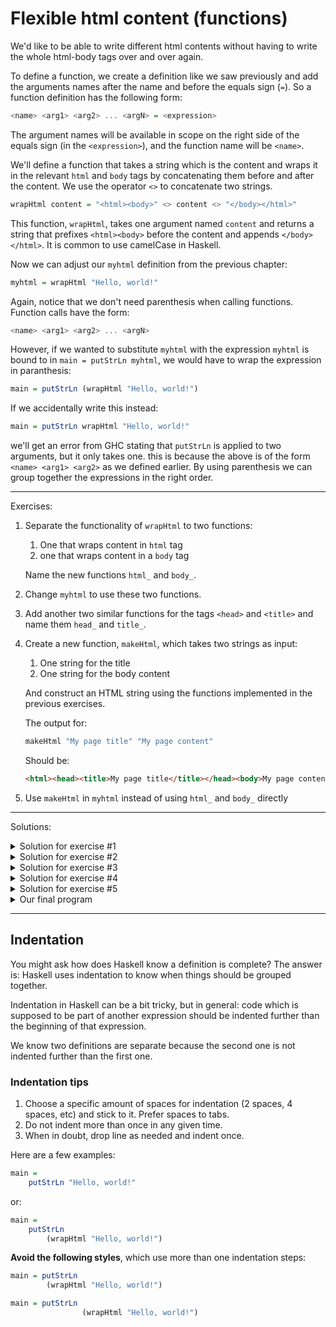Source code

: # Flexible html content (functions)

We'd like to be able to write different html contents without having to write the whole html-body tags over and over again.

To define a function, we create a definition like we saw previously and add the arguments names after the name and before the equals sign (`=`). So a function definition has the following form:

```hs
<name> <arg1> <arg2> ... <argN> = <expression>
```

The argument names will be available in scope on the right side of the equals sign (in the `<expression>`), and the function name will be `<name>`.

We'll define a function that takes a string which is the content and wraps it in the relevant `html` and `body` tags by concatenating them before and after the content.
We use the operator `<>` to concatenate two strings.

```hs
wrapHtml content = "<html><body>" <> content <> "</body></html>"
```

This function, `wrapHtml`, takes one argument named `content` and returns a string that prefixes `<html><body>` before the content and appends `</body></html>`.
It is common to use camelCase in Haskell.

Now we can adjust our `myhtml` definition from the previous chapter:

```hs
myhtml = wrapHtml "Hello, world!"
```

Again, notice that we don't need parenthesis when calling functions. Function calls have the form:

```hs
<name> <arg1> <arg2> ... <argN>
```

However, if we wanted to substitute `myhtml` with the expression `myhtml` is bound to in `main = putStrLn myhtml`, we would have to wrap the expression in paranthesis:

```hs
main = putStrLn (wrapHtml "Hello, world!")
```

If we accidentally write this instead:

```hs
main = putStrLn wrapHtml "Hello, world!"
```


we'll get an error from GHC stating that `putStrLn` is applied to two arguments, but it only takes one. this is because the above is of the form `<name> <arg1> <arg2>` as we defined earlier. By using parenthesis we can group together the expressions in the right order.

---

Exercises:

1. Separate the functionality of `wrapHtml` to two functions:
   1. One that wraps content in `html` tag
   2. one that wraps content in a `body` tag

   Name the new functions `html_` and `body_`.
2. Change `myhtml` to use these two functions.
3. Add another two similar functions for the tags `<head>` and `<title>` and name them `head_` and `title_`.
4. Create a new function, `makeHtml`, which takes two strings as input:
   1. One string for the title
   2. One string for the body content
   
   And construct an HTML string using the functions implemented in the previous exercises.
   
   The output for:
   
   ```hs
   makeHtml "My page title" "My page content"
   ```
   
   Should be:
   
   ```html
   <html><head><title>My page title</title></head><body>My page content</body></html>
   ```
5. Use `makeHtml` in `myhtml` instead of using `html_` and `body_` directly

---

Solutions:

<details>
  <summary>Solution for exercise #1</summary>
  
  ```hs
  html_ content = "<html>" <> content <> "</html>"
     
  body_ content = "<body>" <> content <> "</body>"
  ```

</details>

<details>
  <summary>Solution for exercise #2</summary>
  
  ```hs
  myhtml = html_ (body_ "Hello, world!")
  ```

</details>

<details>
  <summary>Solution for exercise #3</summary>
  
  ```hs
  head_ content = "<head>" <> content <> "</head>"
  
  title_ content = "<title>" <> content <> "</title>"
  ```

</details>

<details>
  <summary>Solution for exercise #4</summary>
  
  ```hs
  makeHtml title content = html_ (head_ (title_ title) <> body_ content)
  ```

</details>


<details>
  <summary>Solution for exercise #5</summary>
  
  ```hs
  myhtml = makeHtml "Hello title" "Hello, world!"
  ```

</details>


<details>
  <summary>Our final program</summary>
  
  ```hs
  -- hello.hs

  main = putStrLn myhtml

  myhtml = makeHtml "Hello title" "Hello, world!"

  makeHtml title content = html_ (head_ (title_ title) <> body_ content)

  html_ content = "<html>" <> content <> "</html>"
     
  body_ content = "<body>" <> content <> "</body>"

  head_ content = "<head>" <> content <> "</head>"
  
  title_ content = "<title>" <> content <> "</title>"
  ```

   We can now run our `hello.hs` program, pipeline the output into a file,
   and open it in our browser:
   
   ```sh
   runghc hello.hs > hello.html
   firefox hello.html
   ```

It should display `Hello, world!` on the page and `Hello title` on the page's title.

</details>


---

## Indentation

You might ask how does Haskell know a definition is complete?
The answer is: Haskell uses indentation to know when things should be grouped together.

Indentation in Haskell can be a bit tricky, but in general: code which is supposed to be part of another expression should be indented further than the beginning of that expression.

We know two definitions are separate because the second one is not indented further than the first one.


### Indentation tips

1. Choose a specific amount of spaces for indentation (2 spaces, 4 spaces, etc) and stick to it. Prefer spaces to tabs.
2. Do not indent more than once in any given time.
3. When in doubt, drop line as needed and indent once.

Here are a few examples:

```hs
main =
    putStrLn "Hello, world!"
```

or:

```hs
main =
    putStrLn
        (wrapHtml "Hello, world!")
```

__Avoid the following styles__, which use more than one indentation steps:

```hs
main = putStrLn
        (wrapHtml "Hello, world!")
```

```hs
main = putStrLn
                (wrapHtml "Hello, world!")
```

▶ Brief: Output the line containing "1. Choose a" together with all later lines of the entries, exactly as written, through the final line.

▶ Result for this task:
1. Choose a specific amount of spaces for indentation (2 spaces, 4 spaces, etc) and stick to it. Prefer spaces to tabs.
2. Do not indent more than once in any given time.
3. When in doubt, drop line as needed and indent once.

Here are a few examples:

```hs
main =
    putStrLn "Hello, world!"
```

or:

```hs
main =
    putStrLn
        (wrapHtml "Hello, world!")
```

__Avoid the following styles__, which use more than one indentation steps:

```hs
main = putStrLn
        (wrapHtml "Hello, world!")
```

```hs
main = putStrLn
                (wrapHtml "Hello, world!")
```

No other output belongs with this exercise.